*** Provided records

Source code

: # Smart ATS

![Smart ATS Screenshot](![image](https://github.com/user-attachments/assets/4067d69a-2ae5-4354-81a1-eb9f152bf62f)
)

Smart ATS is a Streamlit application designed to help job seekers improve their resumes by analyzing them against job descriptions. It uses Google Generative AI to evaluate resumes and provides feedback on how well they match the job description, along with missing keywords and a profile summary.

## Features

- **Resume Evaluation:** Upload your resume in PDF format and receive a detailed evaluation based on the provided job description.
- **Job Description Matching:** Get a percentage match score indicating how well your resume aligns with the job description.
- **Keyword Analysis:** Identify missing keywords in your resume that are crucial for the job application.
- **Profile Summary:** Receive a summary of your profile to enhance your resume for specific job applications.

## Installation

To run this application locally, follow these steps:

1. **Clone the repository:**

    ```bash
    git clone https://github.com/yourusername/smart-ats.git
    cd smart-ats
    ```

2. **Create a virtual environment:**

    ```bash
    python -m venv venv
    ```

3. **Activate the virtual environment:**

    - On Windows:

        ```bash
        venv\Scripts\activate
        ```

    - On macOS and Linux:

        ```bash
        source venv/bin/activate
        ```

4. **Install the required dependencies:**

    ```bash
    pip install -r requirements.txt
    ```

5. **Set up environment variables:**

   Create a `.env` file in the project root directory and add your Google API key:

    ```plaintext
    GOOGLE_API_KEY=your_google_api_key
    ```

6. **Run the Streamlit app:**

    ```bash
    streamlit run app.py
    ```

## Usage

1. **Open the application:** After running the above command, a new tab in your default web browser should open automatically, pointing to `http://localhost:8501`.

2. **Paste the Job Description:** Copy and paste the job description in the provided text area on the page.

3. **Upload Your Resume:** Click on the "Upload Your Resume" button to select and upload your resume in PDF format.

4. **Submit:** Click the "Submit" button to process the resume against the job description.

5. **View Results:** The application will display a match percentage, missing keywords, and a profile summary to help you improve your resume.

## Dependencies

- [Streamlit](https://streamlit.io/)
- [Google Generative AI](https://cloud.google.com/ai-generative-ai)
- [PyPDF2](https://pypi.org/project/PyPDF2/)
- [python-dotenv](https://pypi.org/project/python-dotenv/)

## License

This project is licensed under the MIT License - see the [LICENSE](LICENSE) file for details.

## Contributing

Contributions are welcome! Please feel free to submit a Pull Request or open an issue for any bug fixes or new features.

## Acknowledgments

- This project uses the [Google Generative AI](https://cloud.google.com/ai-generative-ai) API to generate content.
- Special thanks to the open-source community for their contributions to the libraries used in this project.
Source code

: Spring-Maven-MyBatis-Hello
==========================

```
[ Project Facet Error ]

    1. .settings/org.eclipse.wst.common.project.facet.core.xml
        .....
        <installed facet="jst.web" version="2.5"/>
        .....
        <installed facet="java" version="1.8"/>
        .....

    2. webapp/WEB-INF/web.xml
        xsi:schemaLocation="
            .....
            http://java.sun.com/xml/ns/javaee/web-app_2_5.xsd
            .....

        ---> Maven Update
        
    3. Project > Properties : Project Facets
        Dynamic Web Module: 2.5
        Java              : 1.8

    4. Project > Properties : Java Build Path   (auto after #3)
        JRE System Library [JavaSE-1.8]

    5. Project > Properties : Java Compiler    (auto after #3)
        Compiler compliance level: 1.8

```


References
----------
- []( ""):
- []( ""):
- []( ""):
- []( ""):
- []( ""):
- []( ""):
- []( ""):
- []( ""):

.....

******

### What is being asked
In full and without change, transcribe every line of the records above.

### Task solution
Source code

: # Smart ATS

![Smart ATS Screenshot](![image](https://github.com/user-attachments/assets/4067d69a-2ae5-4354-81a1-eb9f152bf62f)
)

Smart ATS is a Streamlit application designed to help job seekers improve their resumes by analyzing them against job descriptions. It uses Google Generative AI to evaluate resumes and provides feedback on how well they match the job description, along with missing keywords and a profile summary.

## Features

- **Resume Evaluation:** Upload your resume in PDF format and receive a detailed evaluation based on the provided job description.
- **Job Description Matching:** Get a percentage match score indicating how well your resume aligns with the job description.
- **Keyword Analysis:** Identify missing keywords in your resume that are crucial for the job application.
- **Profile Summary:** Receive a summary of your profile to enhance your resume for specific job applications.

## Installation

To run this application locally, follow these steps:

1. **Clone the repository:**

    ```bash
    git clone https://github.com/yourusername/smart-ats.git
    cd smart-ats
    ```

2. **Create a virtual environment:**

    ```bash
    python -m venv venv
    ```

3. **Activate the virtual environment:**

    - On Windows:

        ```bash
        venv\Scripts\activate
        ```

    - On macOS and Linux:

        ```bash
        source venv/bin/activate
        ```

4. **Install the required dependencies:**

    ```bash
    pip install -r requirements.txt
    ```

5. **Set up environment variables:**

   Create a `.env` file in the project root directory and add your Google API key:

    ```plaintext
    GOOGLE_API_KEY=your_google_api_key
    ```

6. **Run the Streamlit app:**

    ```bash
    streamlit run app.py
    ```

## Usage

1. **Open the application:** After running the above command, a new tab in your default web browser should open automatically, pointing to `http://localhost:8501`.

2. **Paste the Job Description:** Copy and paste the job description in the provided text area on the page.

3. **Upload Your Resume:** Click on the "Upload Your Resume" button to select and upload your resume in PDF format.

4. **Submit:** Click the "Submit" button to process the resume against the job description.

5. **View Results:** The application will display a match percentage, missing keywords, and a profile summary to help you improve your resume.

## Dependencies

- [Streamlit](https://streamlit.io/)
- [Google Generative AI](https://cloud.google.com/ai-generative-ai)
- [PyPDF2](https://pypi.org/project/PyPDF2/)
- [python-dotenv](https://pypi.org/project/python-dotenv/)

## License

This project is licensed under the MIT License - see the [LICENSE](LICENSE) file for details.

## Contributing

Contributions are welcome! Please feel free to submit a Pull Request or open an issue for any bug fixes or new features.

## Acknowledgments

- This project uses the [Google Generative AI](https://cloud.google.com/ai-generative-ai) API to generate content.
- Special thanks to the open-source community for their contributions to the libraries used in this project.
Source code

: Spring-Maven-MyBatis-Hello
==========================

```
[ Project Facet Error ]

    1. .settings/org.eclipse.wst.common.project.facet.core.xml
        .....
        <installed facet="jst.web" version="2.5"/>
        .....
        <installed facet="java" version="1.8"/>
        .....

    2. webapp/WEB-INF/web.xml
        xsi:schemaLocation="
            .....
            http://java.sun.com/xml/ns/javaee/web-app_2_5.xsd
            .....

        ---> Maven Update
        
    3. Project > Properties : Project Facets
        Dynamic Web Module: 2.5
        Java              : 1.8

    4. Project > Properties : Java Build Path   (auto after #3)
        JRE System Library [JavaSE-1.8]

    5. Project > Properties : Java Compiler    (auto after #3)
        Compiler compliance level: 1.8

```


References
----------
- []( ""):
- []( ""):
- []( ""):
- []( ""):
- []( ""):
- []( ""):
- []( ""):
- []( ""):

.....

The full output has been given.